In the recent turmoil around Apple changing the legalities around development for iPhone, John Gruber posted his thoughts on it. While I agree with many of his comments, there is a rather strange statement, or claim if you will, at the end of his post:
Cross-platform software toolkits have never — ever — produced top-notch native apps for Apple platforms. Not for the classic Mac OS, not for Mac OS X, and not for iPhone OS. Such apps generally have been downright crummy. On the other hand, perhaps iPhone users will be missing out on good apps that would have been released if not for this rule, but won’t now. I don’t think iPhone OS users are going to miss the sort of apps these cross-platform toolkits produce, though.

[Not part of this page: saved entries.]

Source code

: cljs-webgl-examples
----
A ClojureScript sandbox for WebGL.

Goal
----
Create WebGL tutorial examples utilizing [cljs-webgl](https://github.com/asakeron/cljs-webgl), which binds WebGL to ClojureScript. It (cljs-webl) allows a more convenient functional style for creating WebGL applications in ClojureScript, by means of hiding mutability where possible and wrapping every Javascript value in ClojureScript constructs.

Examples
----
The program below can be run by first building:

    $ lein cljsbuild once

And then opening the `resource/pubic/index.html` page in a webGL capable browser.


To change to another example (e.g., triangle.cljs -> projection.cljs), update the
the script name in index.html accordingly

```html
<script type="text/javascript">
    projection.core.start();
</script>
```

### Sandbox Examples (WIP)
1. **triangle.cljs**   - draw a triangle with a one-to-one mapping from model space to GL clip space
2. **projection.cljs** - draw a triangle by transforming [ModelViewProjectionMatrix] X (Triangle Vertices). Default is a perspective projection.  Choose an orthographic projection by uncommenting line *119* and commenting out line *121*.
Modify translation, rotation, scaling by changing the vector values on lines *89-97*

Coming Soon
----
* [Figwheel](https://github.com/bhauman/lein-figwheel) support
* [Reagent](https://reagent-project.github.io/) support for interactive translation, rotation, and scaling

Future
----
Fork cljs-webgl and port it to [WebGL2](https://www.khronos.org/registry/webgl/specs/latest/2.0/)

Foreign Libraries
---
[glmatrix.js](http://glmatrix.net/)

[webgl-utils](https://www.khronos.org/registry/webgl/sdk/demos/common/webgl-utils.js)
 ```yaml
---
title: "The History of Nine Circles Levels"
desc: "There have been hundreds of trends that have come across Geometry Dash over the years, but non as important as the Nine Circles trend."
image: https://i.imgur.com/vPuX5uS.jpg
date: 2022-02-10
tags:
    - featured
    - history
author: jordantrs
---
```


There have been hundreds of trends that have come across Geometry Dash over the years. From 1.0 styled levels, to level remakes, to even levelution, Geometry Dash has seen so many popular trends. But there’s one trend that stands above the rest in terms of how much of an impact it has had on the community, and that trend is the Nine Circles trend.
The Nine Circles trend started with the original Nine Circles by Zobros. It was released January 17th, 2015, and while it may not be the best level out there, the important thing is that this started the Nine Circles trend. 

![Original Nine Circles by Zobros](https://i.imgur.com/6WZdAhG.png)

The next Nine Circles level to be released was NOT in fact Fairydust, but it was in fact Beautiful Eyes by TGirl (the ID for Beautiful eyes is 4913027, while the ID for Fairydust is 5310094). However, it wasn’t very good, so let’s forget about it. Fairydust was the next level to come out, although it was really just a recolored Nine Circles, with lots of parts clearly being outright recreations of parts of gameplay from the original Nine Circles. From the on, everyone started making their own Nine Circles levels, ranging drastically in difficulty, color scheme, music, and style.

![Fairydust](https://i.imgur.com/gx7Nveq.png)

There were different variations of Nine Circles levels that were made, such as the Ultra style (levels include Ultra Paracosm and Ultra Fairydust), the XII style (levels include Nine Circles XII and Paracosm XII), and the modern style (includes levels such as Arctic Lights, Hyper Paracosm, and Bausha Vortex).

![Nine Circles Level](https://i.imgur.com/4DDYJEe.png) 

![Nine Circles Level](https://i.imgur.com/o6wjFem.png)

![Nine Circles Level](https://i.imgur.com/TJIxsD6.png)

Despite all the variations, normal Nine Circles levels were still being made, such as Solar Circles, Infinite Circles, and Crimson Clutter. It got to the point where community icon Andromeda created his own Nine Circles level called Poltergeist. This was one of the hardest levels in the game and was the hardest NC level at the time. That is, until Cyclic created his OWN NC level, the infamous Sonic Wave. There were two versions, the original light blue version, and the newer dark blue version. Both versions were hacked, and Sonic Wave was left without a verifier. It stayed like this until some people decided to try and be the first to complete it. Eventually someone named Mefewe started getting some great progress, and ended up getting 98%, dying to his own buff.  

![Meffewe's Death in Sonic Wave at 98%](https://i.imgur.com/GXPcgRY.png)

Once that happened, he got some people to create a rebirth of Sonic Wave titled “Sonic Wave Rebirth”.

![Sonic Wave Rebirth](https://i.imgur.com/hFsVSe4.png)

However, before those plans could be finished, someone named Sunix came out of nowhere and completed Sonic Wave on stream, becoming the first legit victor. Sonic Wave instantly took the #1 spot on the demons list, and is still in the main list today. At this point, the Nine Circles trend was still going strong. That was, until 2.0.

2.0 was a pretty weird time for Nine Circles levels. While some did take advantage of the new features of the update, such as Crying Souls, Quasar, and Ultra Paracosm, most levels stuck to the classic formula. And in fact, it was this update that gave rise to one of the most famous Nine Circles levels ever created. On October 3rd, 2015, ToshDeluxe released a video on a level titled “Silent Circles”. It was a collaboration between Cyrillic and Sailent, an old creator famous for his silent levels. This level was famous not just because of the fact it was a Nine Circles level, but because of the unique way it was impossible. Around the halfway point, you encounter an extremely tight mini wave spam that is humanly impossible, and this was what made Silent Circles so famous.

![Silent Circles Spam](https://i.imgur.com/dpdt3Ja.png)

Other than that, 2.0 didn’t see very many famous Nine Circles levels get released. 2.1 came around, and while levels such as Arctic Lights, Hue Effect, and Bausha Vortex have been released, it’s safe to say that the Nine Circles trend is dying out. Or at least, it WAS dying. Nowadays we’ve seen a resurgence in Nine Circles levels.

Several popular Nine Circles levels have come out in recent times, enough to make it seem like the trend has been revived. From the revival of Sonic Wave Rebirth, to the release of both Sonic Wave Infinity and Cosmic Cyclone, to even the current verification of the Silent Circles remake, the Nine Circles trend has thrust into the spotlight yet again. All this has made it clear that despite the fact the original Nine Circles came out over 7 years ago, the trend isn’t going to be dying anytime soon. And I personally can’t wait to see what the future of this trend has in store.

What the heck? So these games are bad and no one would miss them if pulled off the App Store?
I don’t think its even a necessary to tell why these falsifies the statement of John Gruber. Unity games have many times over been in the top 10 of popular games, and Zombieville USA is constantly high on the lists, bobbing up and down in the top 100.
Now onto the reason of why this even matters to me. The reason I got a Mac in the first place was Unity, before it was released on Windows as well. First I got a Mac Mini to get rolling with Unity. Later on I got a MacPro 8 core xeon, early 2008 model, a really good deal at the time, unlike the more recent ones. Then I got a Macbook Pro for working on the go and use in meetings. I also applied to become an iPhone developer, got the Unity for iPhone license, got an iPod touch 2nd gen and later a 1st gen for testing. Finally I also got an iPhone 3GS.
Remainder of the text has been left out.